First Author  Ledvin L Year  2023
Journal  Dev Cell Volume  58
Issue  23 Pages  2666-2683.e9
PubMed ID  37875116 Mgi Jnum  J:343577
Mgi Id  MGI:7565220 Doi  10.1016/j.devcel.2023.10.002
Citation  Ledvin L, et al. (2023) The anaphase-promoting complex controls a ubiquitination-phosphoprotein axis in chromatin during neurodevelopment. Dev Cell 58(23):2666-2683.e9
abstractText  Mutations in the degradative ubiquitin ligase anaphase-promoting complex (APC) alter neurodevelopment by impairing proteasomal protein clearance, but our understanding of their molecular and cellular pathogenesis remains limited.

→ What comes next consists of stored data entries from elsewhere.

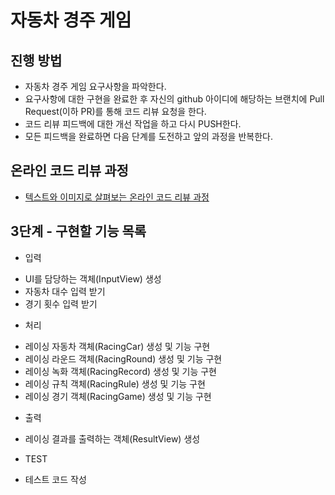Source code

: # 자동차 경주 게임
## 진행 방법
* 자동차 경주 게임 요구사항을 파악한다.
* 요구사항에 대한 구현을 완료한 후 자신의 github 아이디에 해당하는 브랜치에 Pull Request(이하 PR)를 통해 코드 리뷰 요청을 한다.
* 코드 리뷰 피드백에 대한 개선 작업을 하고 다시 PUSH한다.
* 모든 피드백을 완료하면 다음 단계를 도전하고 앞의 과정을 반복한다.

## 온라인 코드 리뷰 과정
* [텍스트와 이미지로 살펴보는 온라인 코드 리뷰 과정](https://github.com/next-step/nextstep-docs/tree/master/codereview)


## 3단계 - 구현할 기능 목록
* 입력
- UI를 담당하는 객체(InputView) 생성
- 자동차 대수 입력 받기
- 경기 횟수 입력 받기

* 처리
- 레이싱 자동차 객체(RacingCar) 생성 및 기능 구현
- 레이싱 라운드 객체(RacingRound) 생성 및 기능 구현
- 레이싱 녹화 객체(RacingRecord) 생성 및 기능 구현
- 레이싱 규칙 객체(RacingRule) 생성 및 기능 구현
- 레이싱 경기 객체(RacingGame) 생성 및 기능 구현

* 출력
- 레이싱 결과를 출력하는 객체(ResultView) 생성

* TEST
- 테스트 코드 작성

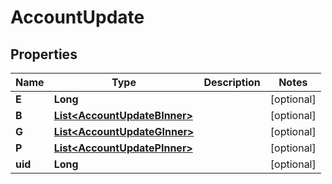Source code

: 

# AccountUpdate


## Properties

| Name | Type | Description | Notes |
|------------ | ------------- | ------------- | -------------|
|**E** | **Long** |  |  [optional] |
|**B** | [**List&lt;AccountUpdateBInner&gt;**](AccountUpdateBInner.md) |  |  [optional] |
|**G** | [**List&lt;AccountUpdateGInner&gt;**](AccountUpdateGInner.md) |  |  [optional] |
|**P** | [**List&lt;AccountUpdatePInner&gt;**](AccountUpdatePInner.md) |  |  [optional] |
|**uid** | **Long** |  |  [optional] |



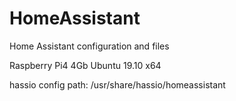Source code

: # HomeAssistant
Home Assistant configuration and files

Raspberry Pi4 4Gb
Ubuntu 19.10 x64

hassio config path:
/usr/share/hassio/homeassistant
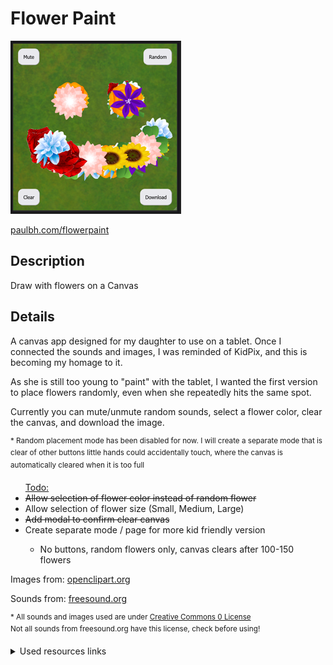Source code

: <h1>Flower Paint</h1>

<img src="https://raw.githubusercontent.com/PaulB-H/flowerpaint/main/images/readme.PNG" alt="" >

<a href="https://paulbh.com/flowerpaint" target="_blank">paulbh.com/flowerpaint</a>

<h2>Description</h2>
<p>Draw with flowers on a Canvas</p>

<h2>Details</h2>
<p>A canvas app designed for my daughter to use on a tablet. Once I connected the sounds and images, I was reminded of KidPix, and this is becoming my homage to it.</p>
<p>As she is still too young to "paint" with the tablet, I wanted the first version to place flowers randomly, even when she repeatedly hits the same spot.</p>

<p>Currently you can mute/unmute random sounds, select a flower color, clear the canvas, and download the image.</p>

<sup>\* Random placement mode has been disabled for now. I will create a separate mode that is clear of other buttons little hands could accidentally touch, where the canvas is automatically cleared when it is too full</sup>

<ul>
  <lh><u>Todo:</u></lh>
  <strike><li>Allow selection of flower color instead of random flower</li></strike>
  <li>Allow selection of flower size (Small, Medium, Large)</li>
  <strike><li>Add modal to confirm clear canvas</li></strike>
  <li>Create separate mode / page for more kid friendly version</li>
  <ul><li>No buttons, random flowers only, canvas clears after 100-150 flowers</li></ul>
</ul>

<p>Images from: <a href="https://openclipart.org/" target="_blank">openclipart.org</a></p>

<p>Sounds from: <a href="https://freesound.org/" target="_blank">freesound.org</a></p>

<p><sup>* All sounds and images used are under <a href="https://creativecommons.org/publicdomain/zero/1.0/" target="_blank">Creative Commons 0 License</a><br />Not all sounds from freesound.org have this license, check before using!</sup></p>

<details>
  <summary>Used resources links</summary>
  
  <pre>Images:<br /><br/>https://openclipart.org/detail/191422/purple-lily
https://openclipart.org/detail/194459/orange-flower
https://openclipart.org/detail/294851/sunflower
https://openclipart.org/detail/202513/raseone-rose-red-2
https://openclipart.org/detail/192977/pink-flower
https://openclipart.org/detail/167946/clover-ns
https://openclipart.org/detail/266284/blue-flower<br /><br />Sounds:<br />
pop<br />https://freesound.org/people/supersound23/sounds/372182/
cartoon pop<br />https://freesound.org/people/unfa/sounds/245646/
synth glide<br />https://freesound.org/people/nomiqbomi/sounds/578659/
hover<br />https://freesound.org/people/plasterbrain/sounds/237422/
crow<br />https://freesound.org/people/Jofae/sounds/361470/
retro laser<br />https://freesound.org/people/MATRIXXX_/sounds/414888/
sci-fi ui<br />https://freesound.org/people/Jofae/sounds/367997/</pre>

</details>
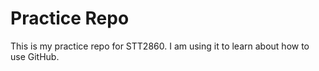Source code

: # Practice Repo

This is my practice repo for STT2860. I am using it to learn about how to use GitHub. 
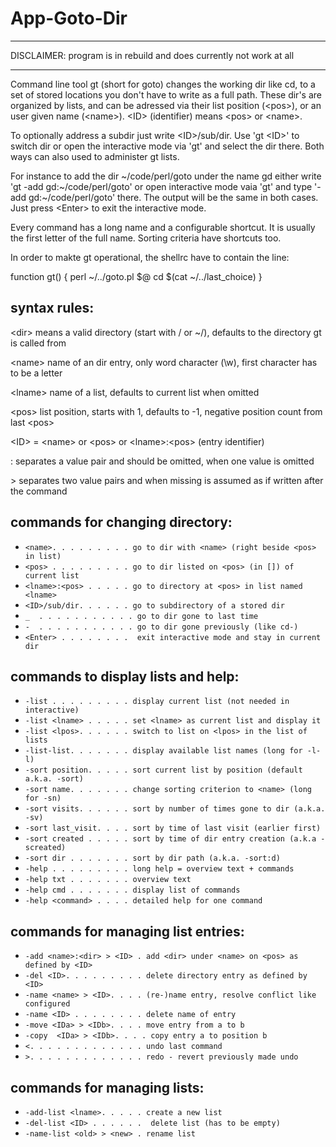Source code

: 
# App-Goto-Dir

- - -

DISCLAIMER: program is in rebuild and does currently not work at all

- - -

  Command line tool gt (short for goto) changes the working dir like cd,
  to a set of stored locations you don't have to write as a full path.
  These dir's are organized by lists, and can be adressed via their
  list position (&lt;pos>), or an user given name (&lt;name>).
  &lt;ID> (identifier) means &lt;pos> or &lt;name>.

  To optionally address a subdir just write &lt;ID>/sub/dir.
  Use 'gt &lt;ID>' to switch dir or open the interactive mode via 'gt' and
  select the dir there. Both ways can also used to administer gt lists.

  For instance to add the dir \~/code/perl/goto under the name gd either
  write 'gt -add gd:~/code/perl/goto' or open interactive mode vaia 'gt'
  and type '-add gd:~/code/perl/goto' there. The output will be the same in both
  cases. Just press &lt;Enter> to exit the interactive mode.

  Every command has a long name and a configurable shortcut.
  It is usually the first letter of the full name. 
  Sorting criteria have shortcuts too.
  
  In order to makte gt operational, the shellrc have to contain the line:

  function gt() { perl ~/../goto.pl \$@ cd $\(cat ~/../last_choice) }

## syntax rules:


&lt;dir> means a valid directory (start with / or ~/), defaults to the directory gt is called from

&lt;name> name of an dir entry, only word character (\w), first character has to be a letter

&lt;lname> name of a list, defaults to current list when omitted

&lt;pos> list position, starts with 1, defaults to -1, negative position count from last &lt;pos>

&lt;ID> = &lt;name> or &lt;pos> or &lt;lname>:&lt;pos> (entry identifier)

: separates a value pair and should be omitted, when one value is omitted

&gt; separates two value pairs and when missing is assumed as if written after the command


## commands for changing directory:

- `<name>. . . . . . . . . go to dir with <name> (right beside <pos> in list)`
- `<pos> . . . . . . . . . go to dir listed on <pos> (in []) of current list`
- `<lname>:<pos> . . . . . go to directory at <pos> in list named <lname>`
- `<ID>/sub/dir. . . . . . go to subdirectory of a stored dir`
- `_  . . . . . . . . . . . go to dir gone to last time`
- `-  . . . . . . . . . . . go to dir gone previously (like cd-)`
- `<Enter> . . . . . . . .  exit interactive mode and stay in current dir`

## commands to display lists and help:
- `-list . . . . . . . . . display current list (not needed in interactive)`
- `-list <lname> . . . . . set <lname> as current list and display it`
- `-list <lpos>. . . . . . switch to list on <lpos> in the list of lists`
- `-list-list. . . . . . . display available list names (long for -l-l)`
- `-sort position. . . . . sort current list by position (default a.k.a. -sort)`
- `-sort name. . . . . . . change sorting criterion to <name> (long for -sn)`
- `-sort visits. . . . . . sort by number of times gone to dir (a.k.a. -sv)`
- `-sort last_visit. . . . sort by time of last visit (earlier first)`
- `-sort created . . . . . sort by time of dir entry creation (a.k.a -screated)`
- `-sort dir . . . . . . . sort by dir path (a.k.a. -sort:d)`
- `-help . . . . . . . . . long help = overview text + commands`
- `-help txt . . . . . . . overview text`
- `-help cmd . . . . . . . display list of commands`
- `-help <command> . . . . detailed help for one command`

## commands for managing list entries:

                
- `-add <name>:<dir> > <ID> . add <dir> under <name> on <pos> as defined by <ID>`
- `-del <ID>. . . . . . . . . delete directory entry as defined by <ID>`
- `-name <name> > <ID>. . . . (re-)name entry, resolve conflict like configured`
- `-name <ID> . . . . . . . . delete name of entry`
- `-move <IDa> > <IDb>. . . . move entry from a to b`
- `-copy  <IDa> > <IDb>. . . . copy entry a to position b`
- `<. . . . . . . . . . . . . undo last command`
- `>. . . . . . . . . . . . . redo - revert previously made undo`



## commands for managing lists:

- `-add-list <lname>. . . . . create a new list`
- `-del-list <ID> . . . . . .  delete list (has to be empty)`
- `-name-list <old> > <new> . rename list`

Here, we employ the proteomic-based discovery of APC substrates in APC mutant mouse brain and human cell lines and identify the chromosome-passenger complex (CPC), topoisomerase 2a (Top2a), and Ki-67 as major chromatin factors targeted by the APC during neuronal differentiation. These substrates accumulate in phosphorylated form, suggesting that they fail to be eliminated after mitosis during terminal differentiation. The accumulation of the CPC kinase Aurora B within constitutive heterochromatin and hyperphosphorylation of its target histone 3 are corrected in the mutant brain by pharmacologic Aurora B inhibition. Surprisingly, the reduction of Ki-67, but not H3S10ph, rescued the function of constitutive heterochromatin in APC mutant neurons. These results expand our understanding of how ubiquitin signaling regulates chromatin during neurodevelopment and identify potential therapeutic targets in APC-related disorders.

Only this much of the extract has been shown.